- _Goal of the exercise_: Return the lines below exactly, from the first line to the line that contains "- 自此司马氏全面掌权 - 皇帝沦为司马家的傀儡". Leave out pictures.

Stored items from a collection:
[Start of Attachment]
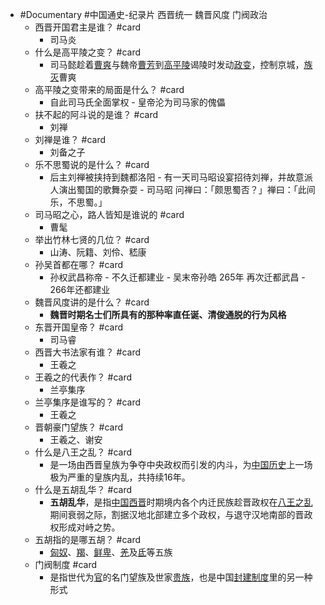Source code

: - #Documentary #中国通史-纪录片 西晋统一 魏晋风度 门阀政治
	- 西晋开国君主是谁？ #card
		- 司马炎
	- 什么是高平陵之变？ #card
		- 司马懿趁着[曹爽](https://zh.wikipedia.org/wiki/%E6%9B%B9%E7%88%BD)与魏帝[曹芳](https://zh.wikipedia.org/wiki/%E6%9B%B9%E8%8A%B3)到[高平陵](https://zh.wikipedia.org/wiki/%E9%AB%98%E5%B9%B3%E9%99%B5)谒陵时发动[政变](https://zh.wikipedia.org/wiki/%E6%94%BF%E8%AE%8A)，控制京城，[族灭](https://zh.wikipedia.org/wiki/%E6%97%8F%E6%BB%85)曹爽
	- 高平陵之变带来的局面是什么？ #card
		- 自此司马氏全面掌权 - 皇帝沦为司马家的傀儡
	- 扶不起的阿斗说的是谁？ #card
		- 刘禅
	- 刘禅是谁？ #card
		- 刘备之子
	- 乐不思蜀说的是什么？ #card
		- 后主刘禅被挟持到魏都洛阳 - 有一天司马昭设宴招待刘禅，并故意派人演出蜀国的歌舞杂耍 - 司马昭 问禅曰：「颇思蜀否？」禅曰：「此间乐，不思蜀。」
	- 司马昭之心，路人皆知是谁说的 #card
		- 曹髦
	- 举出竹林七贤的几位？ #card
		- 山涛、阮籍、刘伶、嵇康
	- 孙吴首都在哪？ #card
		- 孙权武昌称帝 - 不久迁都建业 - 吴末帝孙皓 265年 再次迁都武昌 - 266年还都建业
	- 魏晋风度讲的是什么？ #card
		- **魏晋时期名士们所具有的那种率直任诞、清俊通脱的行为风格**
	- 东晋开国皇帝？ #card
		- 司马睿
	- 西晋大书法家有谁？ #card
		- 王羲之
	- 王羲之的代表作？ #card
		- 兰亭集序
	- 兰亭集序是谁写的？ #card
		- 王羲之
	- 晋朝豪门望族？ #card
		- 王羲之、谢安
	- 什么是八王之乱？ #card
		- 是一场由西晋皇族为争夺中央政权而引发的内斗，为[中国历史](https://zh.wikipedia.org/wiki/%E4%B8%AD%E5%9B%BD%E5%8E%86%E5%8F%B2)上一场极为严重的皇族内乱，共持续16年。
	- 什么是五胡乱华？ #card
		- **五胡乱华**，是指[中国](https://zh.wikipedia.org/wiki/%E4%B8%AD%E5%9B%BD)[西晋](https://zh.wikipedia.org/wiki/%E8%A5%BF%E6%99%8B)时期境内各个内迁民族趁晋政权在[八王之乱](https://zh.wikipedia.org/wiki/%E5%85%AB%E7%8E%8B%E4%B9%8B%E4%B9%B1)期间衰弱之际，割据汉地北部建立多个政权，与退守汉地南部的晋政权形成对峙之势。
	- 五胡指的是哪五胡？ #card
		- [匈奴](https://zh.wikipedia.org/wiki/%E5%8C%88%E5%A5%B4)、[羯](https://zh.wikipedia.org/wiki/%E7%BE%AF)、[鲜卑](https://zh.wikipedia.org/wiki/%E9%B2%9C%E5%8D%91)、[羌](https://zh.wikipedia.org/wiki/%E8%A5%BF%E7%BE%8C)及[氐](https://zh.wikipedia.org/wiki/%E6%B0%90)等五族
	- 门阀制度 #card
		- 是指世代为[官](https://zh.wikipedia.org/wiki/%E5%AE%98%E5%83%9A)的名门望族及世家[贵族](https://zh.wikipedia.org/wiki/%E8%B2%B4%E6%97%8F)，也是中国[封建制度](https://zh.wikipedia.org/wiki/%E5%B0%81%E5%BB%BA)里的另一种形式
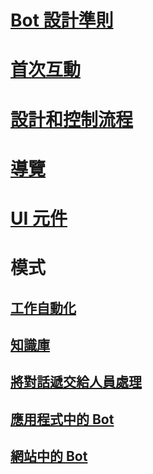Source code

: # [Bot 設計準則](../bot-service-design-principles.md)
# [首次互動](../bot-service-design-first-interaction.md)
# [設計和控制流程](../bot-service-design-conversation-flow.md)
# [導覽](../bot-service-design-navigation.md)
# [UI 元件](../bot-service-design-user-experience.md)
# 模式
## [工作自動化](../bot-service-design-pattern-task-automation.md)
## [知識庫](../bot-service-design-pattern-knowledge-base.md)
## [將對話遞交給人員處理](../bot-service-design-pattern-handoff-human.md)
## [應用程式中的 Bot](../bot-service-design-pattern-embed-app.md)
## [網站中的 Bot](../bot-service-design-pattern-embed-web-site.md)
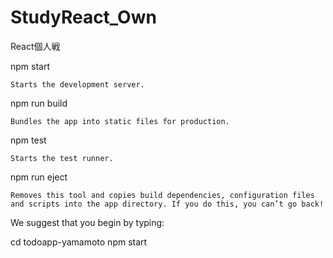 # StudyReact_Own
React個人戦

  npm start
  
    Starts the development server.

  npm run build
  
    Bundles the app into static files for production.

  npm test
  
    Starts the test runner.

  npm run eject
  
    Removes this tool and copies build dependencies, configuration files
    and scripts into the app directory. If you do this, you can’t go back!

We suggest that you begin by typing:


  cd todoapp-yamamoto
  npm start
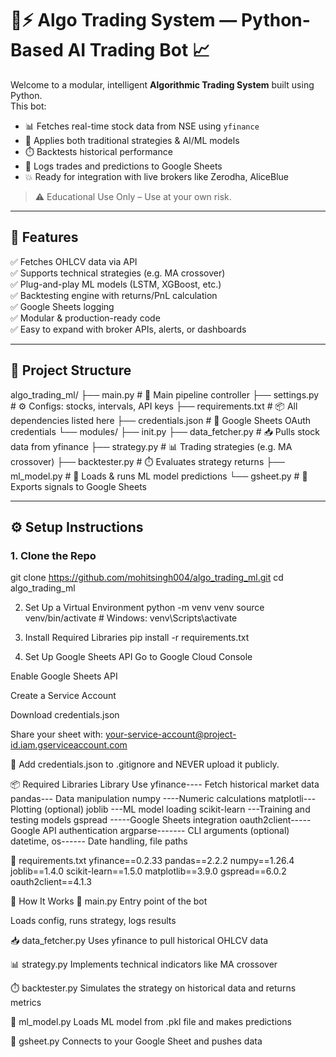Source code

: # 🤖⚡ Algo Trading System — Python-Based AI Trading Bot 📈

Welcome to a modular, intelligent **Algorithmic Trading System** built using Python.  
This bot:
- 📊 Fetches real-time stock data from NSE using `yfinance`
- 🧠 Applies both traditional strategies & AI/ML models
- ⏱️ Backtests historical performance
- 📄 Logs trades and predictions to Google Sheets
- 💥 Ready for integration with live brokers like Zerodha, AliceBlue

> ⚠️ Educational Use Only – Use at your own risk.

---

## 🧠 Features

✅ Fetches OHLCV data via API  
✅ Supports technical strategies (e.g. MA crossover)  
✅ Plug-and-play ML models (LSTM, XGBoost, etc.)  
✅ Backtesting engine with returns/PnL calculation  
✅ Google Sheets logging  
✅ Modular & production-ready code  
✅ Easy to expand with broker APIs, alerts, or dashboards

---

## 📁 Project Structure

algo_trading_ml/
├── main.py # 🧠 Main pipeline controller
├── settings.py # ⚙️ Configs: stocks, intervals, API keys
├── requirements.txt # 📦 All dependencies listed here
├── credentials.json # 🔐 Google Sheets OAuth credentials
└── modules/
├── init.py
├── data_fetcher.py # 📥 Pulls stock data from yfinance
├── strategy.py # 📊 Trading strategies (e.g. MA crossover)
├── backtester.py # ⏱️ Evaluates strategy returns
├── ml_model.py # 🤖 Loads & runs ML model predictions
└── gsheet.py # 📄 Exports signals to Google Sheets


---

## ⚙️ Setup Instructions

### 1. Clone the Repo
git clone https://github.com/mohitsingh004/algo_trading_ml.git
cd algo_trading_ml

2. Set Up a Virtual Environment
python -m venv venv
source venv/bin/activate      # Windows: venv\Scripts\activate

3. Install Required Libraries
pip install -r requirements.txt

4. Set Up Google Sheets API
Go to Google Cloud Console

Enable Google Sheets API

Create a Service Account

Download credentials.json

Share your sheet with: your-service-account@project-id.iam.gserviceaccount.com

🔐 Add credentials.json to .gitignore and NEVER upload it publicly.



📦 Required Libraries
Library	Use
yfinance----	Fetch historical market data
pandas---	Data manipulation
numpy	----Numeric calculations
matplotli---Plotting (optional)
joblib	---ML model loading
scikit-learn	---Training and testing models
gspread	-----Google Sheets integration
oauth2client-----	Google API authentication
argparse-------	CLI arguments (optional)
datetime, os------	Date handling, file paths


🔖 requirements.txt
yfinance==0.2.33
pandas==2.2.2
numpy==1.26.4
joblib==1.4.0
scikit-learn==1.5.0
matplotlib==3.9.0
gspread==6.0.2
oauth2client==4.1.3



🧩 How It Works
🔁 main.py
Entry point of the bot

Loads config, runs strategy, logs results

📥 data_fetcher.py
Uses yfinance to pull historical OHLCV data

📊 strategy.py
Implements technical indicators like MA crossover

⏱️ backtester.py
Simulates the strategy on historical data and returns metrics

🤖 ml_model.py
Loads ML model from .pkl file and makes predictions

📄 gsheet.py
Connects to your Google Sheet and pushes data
[End of Attachment]
- _Result of the task_:
Source code

: - #Documentary #中国通史-纪录片 西晋统一 魏晋风度 门阀政治
	- 西晋开国君主是谁？ #card
		- 司马炎
	- 什么是高平陵之变？ #card
		- 司马懿趁着[曹爽](https://zh.wikipedia.org/wiki/%E6%9B%B9%E7%88%BD)与魏帝[曹芳](https://zh.wikipedia.org/wiki/%E6%9B%B9%E8%8A%B3)到[高平陵](https://zh.wikipedia.org/wiki/%E9%AB%98%E5%B9%B3%E9%99%B5)谒陵时发动[政变](https://zh.wikipedia.org/wiki/%E6%94%BF%E8%AE%8A)，控制京城，[族灭](https://zh.wikipedia.org/wiki/%E6%97%8F%E6%BB%85)曹爽
	- 高平陵之变带来的局面是什么？ #card
		- 自此司马氏全面掌权 - 皇帝沦为司马家的傀儡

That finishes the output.